Now to the question about a way to have a simple path to use stepper motors and control the via your RC system. RC receiver generate for each of its channels a signal that is called PWM, or pulse with modulation:
Servos require a frequency of 50 Hz or a cycle length of 20 ms. This means one cycle is 20 ms long. In this picture you see the image of 4 cycles or a time length of 80 ms! 50 times 20 ms gives you 1 second or 1 Hz!
The picture helps to explain the term "Duty Cycle". As you can see on the graph for 20% duty cycle it means that during 20% of the 20 ms of 1 cycle the signal has a voltage level of i.e. 5 VDC or 4 ms! In the graph below the duty cycle is 60% or 12 ms out of the total 20 ms and this is repeated 50 times per second! So when you pull the stick of you RC transmitter to its lower limit the PWM might have a length of 5% and when you push it to its upper limit 90% duty cycle. A servo electronic defines to which position it has to go by influence of the PWM duty cycle! The number of meaningful positions you can put the sticks of you RC transmitter is relatively limited and depending on your skill level controlling your RC transmitter. Lets assume you can set 50 different positions of the control stick.
Traditionally the circuit in the servo was made using analog technology which basically means it averages the voltage level the PWM gives to a value between 0 VDC for full pull or 0% duty cycle and 5 VDC for 100% duty cycle. Digital servos already do themselves what you have to accomplish by the use of electronics in any case! You use a "clock" a functionality within a microcontroller that "ticks". A controller that operates at 1 MHz, ticks 1024 * 1024 times a second. If you take the analogy from your PC specs it will operate at lets say 1 GHz. A clock operating at 1 GHz ticks 1024 * 1024 * 1024 times per second.
So what the digital electronic that operates with a traditional RC receiver is that it starts the a counter at the rising edge of the PWM. That is the moment in time the 20 ms cycle begins, see the vertical line in the lower graph. When it detects the falling edge it stops the counter. It compares the value of the counter with the value stored in a variable that gives the value of a counter that clicks of the full 20 ms. This way it determines the duty cycle of the PWM in the signal line of your receiver channel.

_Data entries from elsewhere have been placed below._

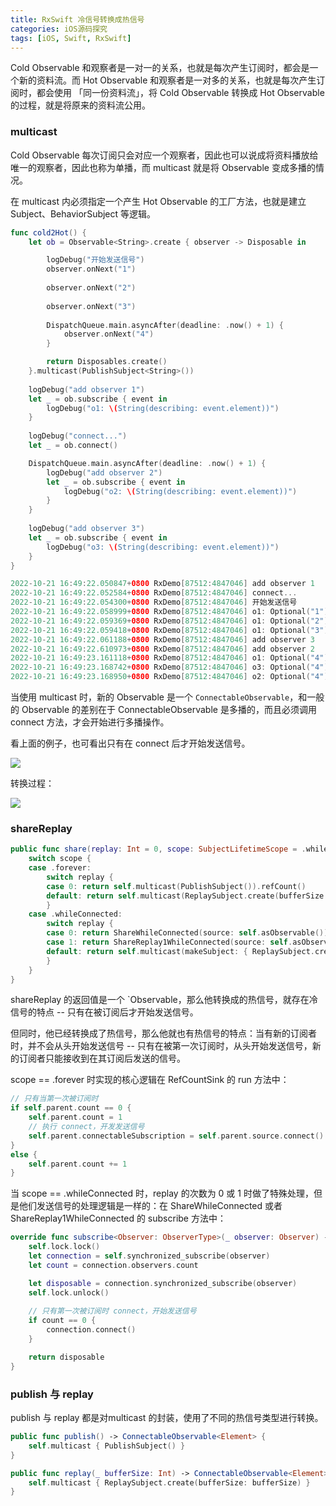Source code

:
 ```yaml
---
title: RxSwift 冷信号转换成热信号
categories: iOS源码探究
tags: [iOS, Swift, RxSwift]
---
```


Cold Observable 和观察者是一对一的关系，也就是每次产生订阅时，都会是一个新的资料流。而 Hot Observable 和观察者是一对多的关系，也就是每次产生订阅时，都会使用 「同一份资料流」，将 Cold Observable 转换成 Hot Observable 的过程，就是将原来的资料流公用。

<!-- more -->

### multicast

Cold Observable 每次订阅只会对应一个观察者，因此也可以说成将资料播放给唯一的观察者，因此也称为单播，而 multicast 就是将 Observable 变成多播的情况。

在 multicast 内必须指定一个产生 Hot Observable 的工厂方法，也就是建立 Subject、BehaviorSubject 等逻辑。

```swift
func cold2Hot() {
    let ob = Observable<String>.create { observer -> Disposable in

        logDebug("开始发送信号")
        observer.onNext("1")
        
        observer.onNext("2")
        
        observer.onNext("3")
        
        DispatchQueue.main.asyncAfter(deadline: .now() + 1) {
            observer.onNext("4")
        }

        return Disposables.create()
    }.multicast(PublishSubject<String>())
    
    logDebug("add observer 1")
    let _ = ob.subscribe { event in
        logDebug("o1: \(String(describing: event.element))")
    }
    
    logDebug("connect...")
    let _ = ob.connect()

    DispatchQueue.main.asyncAfter(deadline: .now() + 1) {
        logDebug("add observer 2")
        let _ = ob.subscribe { event in
            logDebug("o2: \(String(describing: event.element))")
        }
    }
    
    logDebug("add observer 3")
    let _ = ob.subscribe { event in
        logDebug("o3: \(String(describing: event.element))")
    }
}
```

```swift
2022-10-21 16:49:22.050847+0800 RxDemo[87512:4847046] add observer 1
2022-10-21 16:49:22.052584+0800 RxDemo[87512:4847046] connect...
2022-10-21 16:49:22.054300+0800 RxDemo[87512:4847046] 开始发送信号
2022-10-21 16:49:22.058999+0800 RxDemo[87512:4847046] o1: Optional("1")
2022-10-21 16:49:22.059369+0800 RxDemo[87512:4847046] o1: Optional("2")
2022-10-21 16:49:22.059418+0800 RxDemo[87512:4847046] o1: Optional("3")
2022-10-21 16:49:22.061188+0800 RxDemo[87512:4847046] add observer 3
2022-10-21 16:49:22.610973+0800 RxDemo[87512:4847046] add observer 2
2022-10-21 16:49:23.161118+0800 RxDemo[87512:4847046] o1: Optional("4")
2022-10-21 16:49:23.168742+0800 RxDemo[87512:4847046] o3: Optional("4")
2022-10-21 16:49:23.168950+0800 RxDemo[87512:4847046] o2: Optional("4")
```

当使用 multicast 时，新的 Observable 是一个 `ConnectableObservable`，和一般的 Observable 的差别在于 ConnectableObservable 是多播的，而且必须调用 connect 方法，才会开始进行多播操作。

看上面的例子，也可看出只有在 connect 后才开始发送信号。

![](https://pic.imgdb.cn/item/652f8f28c458853aefd919c1.jpg)

转换过程：

![](https://pic.imgdb.cn/item/652f8f28c458853aefd91950.jpg)


### shareReplay

```swift
public func share(replay: Int = 0, scope: SubjectLifetimeScope = .whileConnected) -> Observable<Element> {
    switch scope {
    case .forever:
        switch replay {
        case 0: return self.multicast(PublishSubject()).refCount()
        default: return self.multicast(ReplaySubject.create(bufferSize: replay)).refCount()
        }
    case .whileConnected:
        switch replay {
        case 0: return ShareWhileConnected(source: self.asObservable())
        case 1: return ShareReplay1WhileConnected(source: self.asObservable())
        default: return self.multicast(makeSubject: { ReplaySubject.create(bufferSize: replay) }).refCount()
        }
    }
}
```

shareReplay 的返回值是一个 `Observable<Element>，那么他转换成的热信号，就存在冷信号的特点 -- 只有在被订阅后才开始发送信号。

但同时，他已经转换成了热信号，那么他就也有热信号的特点：当有新的订阅者时，并不会从头开始发送信号 -- 只有在被第一次订阅时，从头开始发送信号，新的订阅者只能接收到在其订阅后发送的信号。

scope == .forever 时实现的核心逻辑在 RefCountSink 的 run 方法中：

```swift
// 只有当第一次被订阅时
if self.parent.count == 0 {
    self.parent.count = 1
    // 执行 connect，开发发送信号
    self.parent.connectableSubscription = self.parent.source.connect()
}
else {
    self.parent.count += 1
}
```

当 scope == .whileConnected 时，replay 的次数为 0 或 1 时做了特殊处理，但是他们发送信号的处理逻辑是一样的：在 ShareWhileConnected 或者 ShareReplay1WhileConnected 的 subscribe 方法中：

```swift
override func subscribe<Observer: ObserverType>(_ observer: Observer) -> Disposable where Observer.Element == Element {
    self.lock.lock()
    let connection = self.synchronized_subscribe(observer)
    let count = connection.observers.count

    let disposable = connection.synchronized_subscribe(observer)
    self.lock.unlock()
    
    // 只有第一次被订阅时 connect，开始发送信号
    if count == 0 {
        connection.connect()
    }

    return disposable
}
```

### publish 与 replay 

publish 与 replay 都是对multicast 的封装，使用了不同的热信号类型进行转换。

```swift
public func publish() -> ConnectableObservable<Element> {
    self.multicast { PublishSubject() }
}

public func replay(_ bufferSize: Int) -> ConnectableObservable<Element> {
    self.multicast { ReplaySubject.create(bufferSize: bufferSize) }
}
```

Now, comparable with the result of the analog circuit servo determines the angle position of the server arm!
A stepper motor does steps. The step position when I fully pull the stick of my RC transmitter is position "0" and the step position when I full push the stick of my transmitter forward is the position i.e. 1000. To be precise 999 as the first position is "0" and not "1"! So when my computed duty cycle length is 20 % my stepper motor has to move to the step position "200"! There are numerous example in the internet how a cheap Arduino board can be programmed to do this for all channels of a RC receiver.

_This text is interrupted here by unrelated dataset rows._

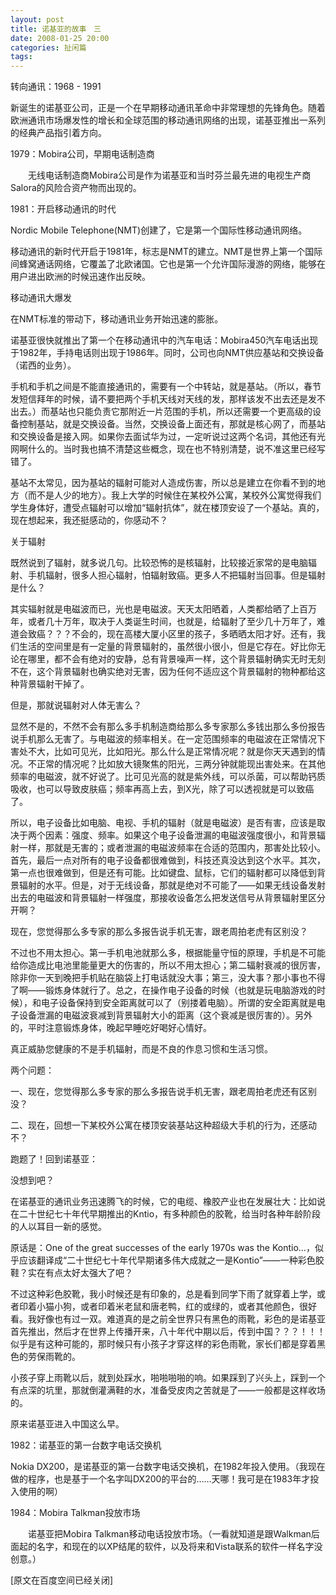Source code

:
 ```yaml
---
layout: post
title: 诺基亚的故事　三
date: 2008-01-25 20:00
categories: 扯闲篇
tags: 
---
```


转向通讯：1968 - 1991

新诞生的诺基亚公司，正是一个在早期移动通讯革命中非常理想的先锋角色。随着欧洲通讯市场爆发性的增长和全球范围的移动通讯网络的出现，诺基亚推出一系列的经典产品指引着方向。

<!-- more -->



1979：Mobira公司，早期电话制造商

　　无线电话制造商Mobira公司是作为诺基亚和当时芬兰最先进的电视生产商Salora的风险合资产物而出现的。

1981：开启移动通讯的时代

Nordic Mobile Telephone(NMT)创建了，它是第一个国际性移动通讯网络。

移动通讯的新时代开启于1981年，标志是NMT的建立。NMT是世界上第一个国际间蜂窝通话网络，它覆盖了北欧诸国。它也是第一个允许国际漫游的网络，能够在用户进出欧洲的时候迅速作出反映。

移动通讯大爆发

在NMT标准的带动下，移动通讯业务开始迅速的膨胀。

诺基亚很快就推出了第一个在移动通讯中的汽车电话：Mobira450汽车电话出现于1982年，手持电话则出现于1986年。同时，公司也向NMT供应基站和交换设备（诺西的业务）。

手机和手机之间是不能直接通讯的，需要有一个中转站，就是基站。（所以，春节发短信拜年的时候，请不要把两个手机天线对天线的发，那样该发不出去还是发不出去。）而基站也只能负责它那附近一片范围的手机，所以还需要一个更高级的设备控制基站，就是交换设备。当然，交换设备上面还有，那就是核心网了，而基站和交换设备是接入网。如果你去面试华为过，一定听说过这两个名词，其他还有光网啊什么的。当时我也搞不清楚这些概念，现在也不特别清楚，说不准这里已经写错了。

基站不太常见，因为基站的辐射可能对人造成伤害，所以总是建立在你看不到的地方（而不是人少的地方）。我上大学的时候住在某校外公寓，某校外公寓觉得我们学生身体好，遭受点辐射可以增加“辐射抗体”，就在楼顶安设了一个基站。真的，现在想起来，我还挺感动的，你感动不？

关于辐射

既然说到了辐射，就多说几句。比较恐怖的是核辐射，比较接近家常的是电脑辐射、手机辐射，很多人担心辐射，怕辐射致癌。更多人不把辐射当回事。但是辐射是什么？

其实辐射就是电磁波而已，光也是电磁波。天天太阳晒着，人类都给晒了上百万年，或者几十万年，取决于人类诞生时间，也就是，给辐射了至少几十万年了，难道会致癌？？？不会的，现在高楼大厦小区里的孩子，多晒晒太阳才好。还有，我们生活的空间里是有一定量的背景辐射的，虽然很小很小，但是它存在。好比你无论在哪里，都不会有绝对的安静，总有背景噪声一样，这个背景辐射确实无时无刻不在，这个背景辐射也确实绝对无害，因为任何不适应这个背景辐射的物种都给这种背景辐射干掉了。

但是，那就说辐射对人体无害么？

显然不是的，不然不会有那么多手机制造商给那么多专家那么多钱出那么多份报告说手机那么无害了。与电磁波的频率相关。在一定范围频率的电磁波在正常情况下害处不大，比如可见光，比如阳光。那么什么是正常情况呢？就是你天天遇到的情况。不正常的情况呢？比如放大镜聚焦的阳光，三两分钟就能现出害处来。在其他频率的电磁波，就不好说了。比可见光高的就是紫外线，可以杀菌，可以帮助钙质吸收，也可以导致皮肤癌；频率再高上去，到X光，除了可以透视就是可以致癌了。

所以，电子设备比如电脑、电视、手机的辐射（就是电磁波）是否有害，应该是取决于两个因素：强度、频率。如果这个电子设备泄漏的电磁波强度很小，和背景辐射一样，那就是无害的；或者泄漏的电磁波频率在合适的范围内，那害处比较小。首先，最后一点对所有的电子设备都很难做到，科技还真没达到这个水平。其次，第一点也很难做到，但是还有可能。比如键盘、鼠标，它们的辐射都可以降低到背景辐射的水平。但是，对于无线设备，那就是绝对不可能了——如果无线设备发射出去的电磁波和背景辐射一样强度，那接收设备怎么把发送信号从背景辐射里区分开啊？

现在，您觉得那么多专家的那么多报告说手机无害，跟老周拍老虎有区别没？

不过也不用太担心。第一手机电池就那么多，根据能量守恒的原理，手机是不可能给你造成比电池里能量更大的伤害的，所以不用太担心；第二辐射衰减的很厉害，除非你一天到晚把手机贴在脑袋上打电话就没大事；第三，没大事？那小事也不得了啊——锻炼身体就行了。总之，在操作电子设备的时候（也就是玩电脑游戏的时候），和电子设备保持到安全距离就可以了（别搂着电脑）。所谓的安全距离就是电子设备泄漏的电磁波衰减到背景辐射大小的距离（这个衰减是很厉害的）。另外的，平时注意锻炼身体，晚起早睡吃好喝好心情好。

真正威胁您健康的不是手机辐射，而是不良的作息习惯和生活习惯。

 

两个问题：

一、现在，您觉得那么多专家的那么多报告说手机无害，跟老周拍老虎还有区别没？

二、现在，回想一下某校外公寓在楼顶安装基站这种超级大手机的行为，还感动不？

跑题了！回到诺基亚：

 

没想到吧？

在诺基亚的通讯业务迅速腾飞的时候，它的电缆、橡胶产业也在发展壮大：比如说在二十世纪七十年代早期推出的Kntio，有多种颜色的胶靴，给当时各种年龄阶段的人以耳目一新的感觉。

原话是：One of the great successes of the early 1970s was the Kontio…，似乎应该翻译成“二十世纪七十年代早期诸多伟大成就之一是Kontio”——一种彩色胶鞋？实在有点太好太强大了吧？

不过这种彩色胶靴，我小时候还是有印象的，总是看到同学下雨了就穿着上学，或者印着小猫小狗，或者印着米老鼠和唐老鸭，红的或绿的，或者其他颜色，很好看。我好像也有过一双。难道真的是之前全世界只有黑色的雨靴，彩色的是诺基亚首先推出，然后才在世界上传播开来，八十年代中期以后，传到中国？？？！！！似乎是有这种可能的，那时候只有小孩子才穿这样的彩色雨靴，家长们都是穿着黑色的劳保雨靴的。

小孩子穿上雨靴以后，就到处踩水，啪啪啪啪的响。如果踩到了兴头上，踩到一个有点深的坑里，那就倒灌满鞋的水，准备受皮肉之苦就是了——一般都是这样收场的。

原来诺基亚进入中国这么早。

1982：诺基亚的第一台数字电话交换机

Nokia DX200，是诺基亚的第一台数字电话交换机，在1982年投入使用。（我现在做的程序，也是基于一个名字叫DX200的平台的……天哪！我可是在1983年才投入使用的啊）

1984：Mobira Talkman投放市场

　　诺基亚把Mobira Talkman移动电话投放市场。（一看就知道是跟Walkman后面起的名字，和现在的以XP结尾的软件，以及将来和Vista联系的软件一样名字没创意。）

[原文在百度空间已经关闭]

Knowing that my stepper motor has to move to the position "200" is what a stepper controller has to be told to do. Just to reinforce. The position of a stick in a RC transmitter is usually in its center position. This would be applied to our example the position "500" or 50% duty cycle!
A final advice! operating a stepper motor at its nominal voltage level will usually result in very poor torque and very low speeds if it moves at all! I see many examples in the Internet where servos are operated that have i.e. a nominal voltage of 12 VDC with 12 VDC. The result is that the stepper motor either does not step at all or it has such a bad torque that as soon as it has to rotate a load stops stepping! In my sail boat where I use a stepper motor as winch is has a nominal voltage of around 2.5 VDC and I do operate it with a battery pack of 12 LiFePO4 batteries connected in series resulting in voltage between around 40 VDC, battery pack full and 24 VDC, battery pack empty! So I am using voltage level between 10 times and 16 times above the nominal value. The stepper motor controller ensures that never more than the allowed 3 A are flowing through the stepper motor coils! By the way the controller circuit does this by supplying the voltage to the stepper motor using a PWM circuitry to ensure that not more than the 3 A flow to the stepper motor.